Lascelles died of cancer on 29 April 1961.

She had a great collection of 78s, songs from long-forgotten musical comedies that I listened to on a wind-up gramophone. She was wonderful. Regretfully, I didn't listen enough to all the stories she had when she was alive. She always had to be the centre of attention.
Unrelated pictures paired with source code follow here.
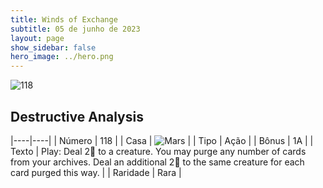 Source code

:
 ```yaml
---
title: Winds of Exchange
subtitle: 05 de junho de 2023
layout: page
show_sidebar: false
hero_image: ../hero.png
---
```


![118](https://mastervault-storage-prod.s3.amazonaws.com/media/card_front/en/600_118_6b2581a3358c_en.png)


## Destructive Analysis

|----|----|
| Número | 118 |
| Casa | ![Mars](https://archonarcana.com/images/thumb/d/de/Mars.png/22px-Mars.png "Marte") |
| Tipo | Ação |
| Bônus | 1A |
| Texto | Play: Deal 2 to a creature. You may purge any number of cards from your archives. Deal an additional 2 to the same creature for each card purged this way. |
| Raridade | Rara |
As I always say about her: she may have given up the stage, but she never stopped acting!
— Andy Irvine, "The Child Actor", by Leagues O'Toole (2006).

==Works==
===Musical theatre===

- The Cabaret Girl (1922–1923) – (Chorus girl)
- The Beauty Prize (1923–1924) – Shinny Fane
- Toni (1924) – (Small part, uncredited / Chorus)
- Boodle (1925) – Phyllis
- On with the Dance (1925) – (Small part, uncredited / understudy to Hermione Baddeley)
- Still Dancing (1925–1926) – One of the Ladies
- Kid Boots (1926–1927) – Chorus girl / understudy (London run); first Polly, then Beth (National tour)
- Sunny (1927–1930) – Sunny Peters
- Goldilocks and the Three Bears (1929–1930) – Goldilocks
- Darling I Love You (1931) – Peggy Sylvester
- Goody Two-Shoes (1931–1932) – Goody
- Stand up and Sing (1932) – Ena / Mary Clyde-Burkin
- That's a Good Girl (1933) – Moya Malone
- Follow the Girl (1933) – Girl
- Bubbles (1935) – Soubrette and dancer
- Gaiety Whirl of 1936 (1936) – As herself
- Venus In Silk (1938) – Mizzi
- Going Greek (1939) – (Unknown)
- Swing Along (1939) – Miami
- The Fleet's Lit Up (1939) – Tilly
- Aladdin and His Wonderful Lamp (1939–1940) – Princess

===Partial filmography===
In an interview with the Liverpool Evening Express in September 1926, Lascelles said that she "has acted on many occasions for the films, but prefers the stage, and in particular musical comedy." In an April 1928 interview with the Leicester Chronicle, she stated having acted in film for three years and that, although quite young, she often played older roles, adding that, at 15, she played a mother of three. In 1939, a theatre programme featuring her mini-biography mentioned that, at the age of 14, she was made up to look like a young woman of 28.